The ‘Bail-in’ is the main core of the new way to resolve failing banks and protecting tax payers in future. Nouy said that as bond holders earn the returns in good times; they also have to accept the losses in bad times. Given recent intervention in Italy, Nouy said that retail investors should not invest in instruments that could substantially endanger their financial position.

A view from across the pond

Neil Kashkari, president of the Federal Reserve Bank of Minneapolis and a member of the Federal Open Market Committee, is critical of the ‘bail-in’ approach, saying that it is not a replacement for adequate bank equity.

Kashkari was in the eye of the storm in 2007/8 and is one of the main architects of the US TARP (Troubled Asset Recovery Programme) which was used to recapitalize failing banks.

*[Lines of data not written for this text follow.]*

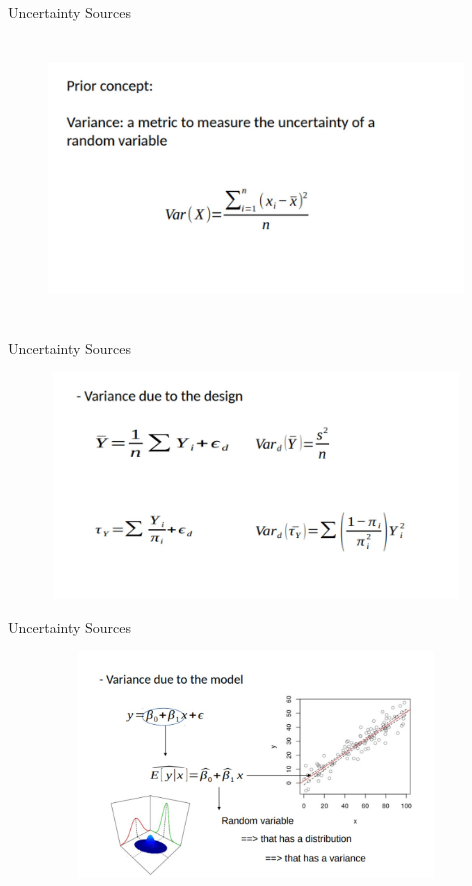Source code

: \documentclass{beamer}
\begin{document}
\begin{frame} {Uncertainty Sources} 
\begin{figure}
        \centering
        \includegraphics[width = 11cm, height = 7.5cm]{pic/variancia.jpg}
        \end{figure} 
\end{frame}

\begin{frame} {Uncertainty Sources} 
\begin{figure}
        \centering
        \includegraphics[width = 11cm, height = 6cm]{pic/variduedesign.jpg}
        \end{figure} 
\end{frame}

\begin{frame} {Uncertainty Sources} 
\begin{figure}
        \centering
        \includegraphics[width = 11cm, height = 6cm]{pic/duemodel.jpg}
        \end{figure} 
\end{frame}
\end{document}
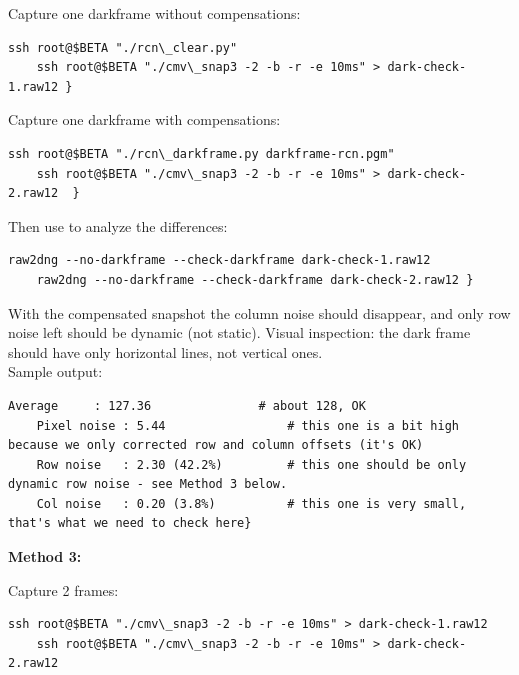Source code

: {Capture one darkframe without compensations: 

\begin{lstlisting}[breaklines=true, breakatwhitespace=true]
    ssh root@$BETA "./rcn\_clear.py"
    ssh root@$BETA "./cmv\_snap3 -2 -b -r -e 10ms" > dark-check-1.raw12 }
\end{lstlisting} 

Capture one darkframe with compensations: 

\begin{lstlisting}[breaklines=true, breakatwhitespace=true]
    ssh root@$BETA "./rcn\_darkframe.py darkframe-rcn.pgm"
    ssh root@$BETA "./cmv\_snap3 -2 -b -r -e 10ms" > dark-check-2.raw12  }
\end{lstlisting} 

Then use  to analyze the differences: 

\begin{lstlisting}[breaklines=true, breakatwhitespace=true]
    raw2dng --no-darkframe --check-darkframe dark-check-1.raw12
    raw2dng --no-darkframe --check-darkframe dark-check-2.raw12 }
\end{lstlisting} 

With the compensated snapshot the column noise should disappear, and only row noise left should be dynamic (not static). Visual inspection: the dark frame should have only horizontal lines, not vertical ones.\\

Sample output: 

\begin{lstlisting}[breaklines=true, breakatwhitespace=true]
    Average     : 127.36               # about 128, OK
    Pixel noise : 5.44                 # this one is a bit high because we only corrected row and column offsets (it's OK)
    Row noise   : 2.30 (42.2%)         # this one should be only dynamic row noise - see Method 3 below.
    Col noise   : 0.20 (3.8%)          # this one is very small, that's what we need to check here}
\end{lstlisting} 


\textbf{Method 3:}

Capture 2 frames: 

\begin{lstlisting}[breaklines=true, breakatwhitespace=true]
    ssh root@$BETA "./cmv\_snap3 -2 -b -r -e 10ms" > dark-check-1.raw12 
    ssh root@$BETA "./cmv\_snap3 -2 -b -r -e 10ms" > dark-check-2.raw12 
\end{lstlisting} 

}
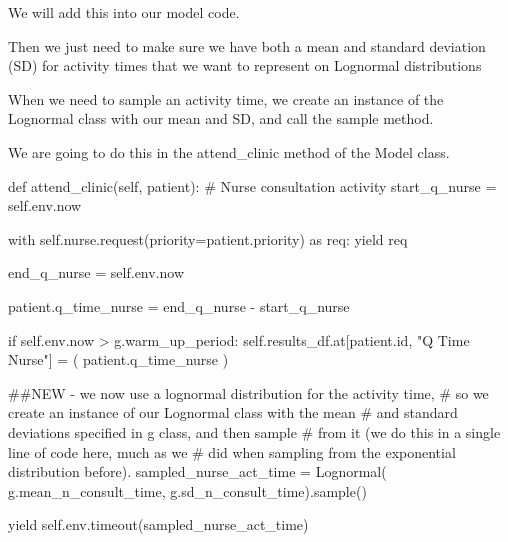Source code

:\documentclass[
  letterpaper,
  DIV=11,
  numbers=noendperiod]{scrreprt}
\newenvironment{Shaded}{}{}
\newcommand{\BuiltInTok}[1]{\textcolor[rgb]{0.84,0.23,0.29}{#1}}
\newcommand{\CommentTok}[1]{\textcolor[rgb]{0.42,0.45,0.49}{#1}}
\newcommand{\ControlFlowTok}[1]{\textcolor[rgb]{0.84,0.23,0.29}{#1}}
\newcommand{\ImportTok}[1]{\textcolor[rgb]{0.01,0.18,0.38}{#1}}
\newcommand{\KeywordTok}[1]{\textcolor[rgb]{0.84,0.23,0.29}{#1}}
\newcommand{\NormalTok}[1]{\textcolor[rgb]{0.14,0.16,0.18}{#1}}
\newcommand{\OperatorTok}[1]{\textcolor[rgb]{0.14,0.16,0.18}{#1}}
\newcommand{\StringTok}[1]{\textcolor[rgb]{0.01,0.18,0.38}{#1}}
\newcommand{\VariableTok}[1]{\textcolor[rgb]{0.89,0.38,0.04}{#1}}
\begin{document}
We will add this into our model code.

Then we just need to make sure we have both a mean and standard
deviation (SD) for activity times that we want to represent on Lognormal
distributions

When we need to sample an activity time, we create an instance of the
Lognormal class with our mean and SD, and call the sample method.

We are going to do this in the attend\_clinic method of the Model class.

\begin{Shaded}
\begin{Highlighting}[]
\KeywordTok{def}\NormalTok{ attend\_clinic(}\VariableTok{self}\NormalTok{, patient):}
        \CommentTok{\# Nurse consultation activity}
\NormalTok{        start\_q\_nurse }\OperatorTok{=} \VariableTok{self}\NormalTok{.env.now}

        \ControlFlowTok{with} \VariableTok{self}\NormalTok{.nurse.request(priority}\OperatorTok{=}\NormalTok{patient.priority) }\ImportTok{as}\NormalTok{ req:}
            \ControlFlowTok{yield}\NormalTok{ req}

\NormalTok{            end\_q\_nurse }\OperatorTok{=} \VariableTok{self}\NormalTok{.env.now}

\NormalTok{            patient.q\_time\_nurse }\OperatorTok{=}\NormalTok{ end\_q\_nurse }\OperatorTok{{-}}\NormalTok{ start\_q\_nurse}

            \ControlFlowTok{if} \VariableTok{self}\NormalTok{.env.now }\OperatorTok{\textgreater{}}\NormalTok{ g.warm\_up\_period:}
                \VariableTok{self}\NormalTok{.results\_df.at[patient.}\BuiltInTok{id}\NormalTok{, }\StringTok{"Q Time Nurse"}\NormalTok{] }\OperatorTok{=}\NormalTok{ (}
\NormalTok{                    patient.q\_time\_nurse}
\NormalTok{                )}

            \CommentTok{\#\#NEW {-} we now use a lognormal distribution for the activity time,}
            \CommentTok{\# so we create an instance of our Lognormal class with the mean}
            \CommentTok{\# and standard deviations specified in g class, and then sample}
            \CommentTok{\# from it (we do this in a single line of code here, much as we}
            \CommentTok{\# did when sampling from the exponential distribution before).}
\NormalTok{            sampled\_nurse\_act\_time }\OperatorTok{=}\NormalTok{ Lognormal(}
\NormalTok{                g.mean\_n\_consult\_time, g.sd\_n\_consult\_time).sample()}

            \ControlFlowTok{yield} \VariableTok{self}\NormalTok{.env.timeout(sampled\_nurse\_act\_time)}
\end{Highlighting}
\end{Shaded}
\end{document}
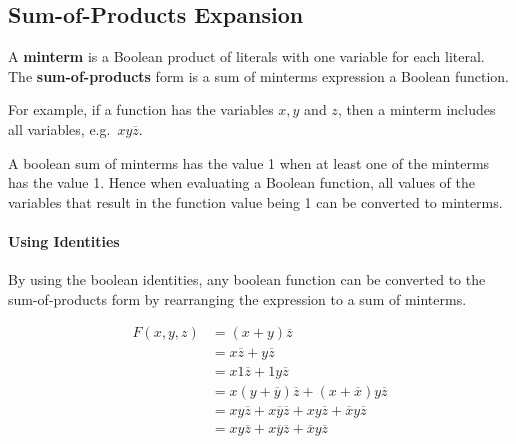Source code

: 		\subsection{Sum-of-Products Expansion}

		A \textbf{minterm} is a Boolean product of literals with one variable for each literal. The \textbf{sum-of-products} form is a sum of minterms expression a Boolean function.

		For example, if a function has the variables \( x, y \) and \( z \), then a minterm includes all variables, e.g.\ \( xy \overline{z} \).

		A boolean sum of minterms has the value 1 when at least one of the minterms has the value 1. Hence when evaluating a Boolean function, all values of the variables that result in the function value being 1 can be converted to minterms.

		\paragraph{Using Identities}

		By using the boolean identities, any boolean function can be converted to the sum-of-products form by rearranging the expression to a sum of minterms.

		\begin{align*}
			F(x,y,z)	&= (x+y) \overline{z} \\
						&= x\overline{z} + y\overline{z} \tag{Distributive Law} \\
						&= x1\overline{z} + 1y\overline{z} \tag{Identity Law} \\
						&= x(y + \overline{y})\overline{z} + (x + \overline{x})y\overline{z} \tag{Unit Property} \\
						&= xy\overline{z} + x\overline{y}\overline{z} + xy\overline{z} + \overline{x}y\overline{z} \tag{Distributive Law} \\
						&= xy\overline{z} + x\overline{y}\overline{z} + \overline{x}y\overline{z} \tag{Idempotent Law} \\
		\end{align*}

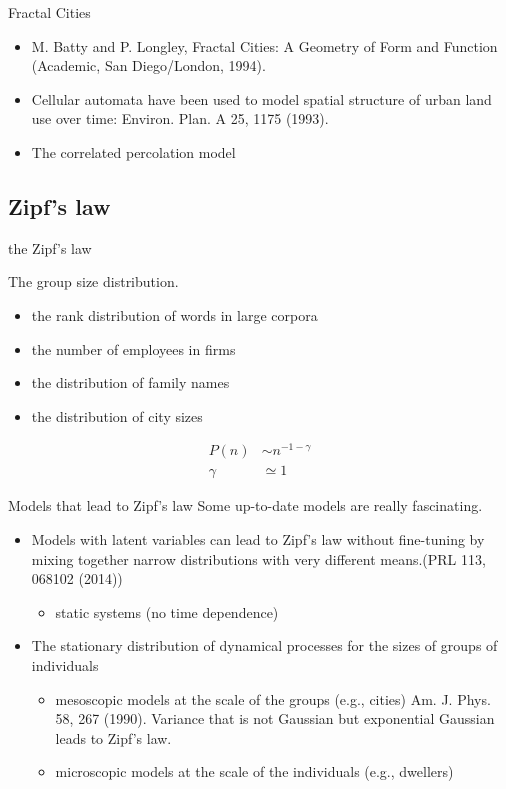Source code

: \documentclass{beamer}
\begin{document}
\begin{frame}{Fractal Cities}
  \begin{itemize}
    \item M. Batty and P. Longley, Fractal Cities: A Geometry of Form
    and Function (Academic, San Diego/London, 1994).
    \item Cellular automata have been used to model spatial structure of urban land use over time: Environ. Plan. A 25, 1175 (1993).
    \item The correlated percolation model

  \end{itemize}
\end{frame}

\subsection{Zipf's law}

\begin{frame}{the Zipf's law}

  The group size distribution.
  \begin{itemize}
    \item the rank distribution of words in large corpora
    \item the number of employees in firms
    \item the distribution of family names
    \item the distribution of city sizes

  \end{itemize}

  \begin{align}
    P(n)&\sim n^{-1-\gamma}\\
    \gamma&\simeq 1
  \end{align}

\end{frame}

\begin{frame}{Models that lead to Zipf's law}
Some up-to-date models are really fascinating.
  \begin{itemize}
    \item Models with latent variables can lead to Zipf's law without fine-tuning by mixing together narrow distributions with very different means.(PRL 113, 068102 (2014))
    \begin{itemize}
      \item static systems (no time dependence)
    \end{itemize}
    \item The stationary distribution of dynamical processes for the sizes of groups of individuals
    \begin{itemize}
      \item mesoscopic models at the scale of the groups (e.g., cities) Am. J. Phys. 58, 267 (1990). Variance that is not Gaussian but exponential Gaussian leads to Zipf's law.
      \item microscopic models at the scale of the individuals (e.g., dwellers)
    \end{itemize}
  \end{itemize}

\end{frame}
\end{document}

In a recent article for the Wall Street Journal voiced his scepticism over the bail in mechanism. Kashkari wrote:

“In the past few weeks [following Spanish and Italian bank failures], four European bank failures have demonstrated that a signature feature of the post-crisis regulatory regime simply cannot protect the public. There’s no need for more evidence: “bail-in debt” doesn’t prevent bailouts. It’s time to admit this and move to a simpler solution that will work: more common equity.”

Kashkari said that bail-in debt was envisioned as an elegant solution to the “too big to fail” problem. When a bank ran into trouble, regulators could trigger a conversion of debt to equity: “Bondholders would take the losses. The firm would be recapitalized. Taxpayers would be spared.”

Kashkari reiterates that only an adequate amount of equity will really prevent, if not remove the need for tax payer intervention:

“Large banks need to be able to withstand losses of around 20%, according to a 2015 analysis by the Federal Reserve. But they have only about half that amount in equity because regulators have generously assumed bondholders would take losses. Italy demonstrates that this is wishful thinking. Too big to fail is alive and well, and taxpayers are on the hook.”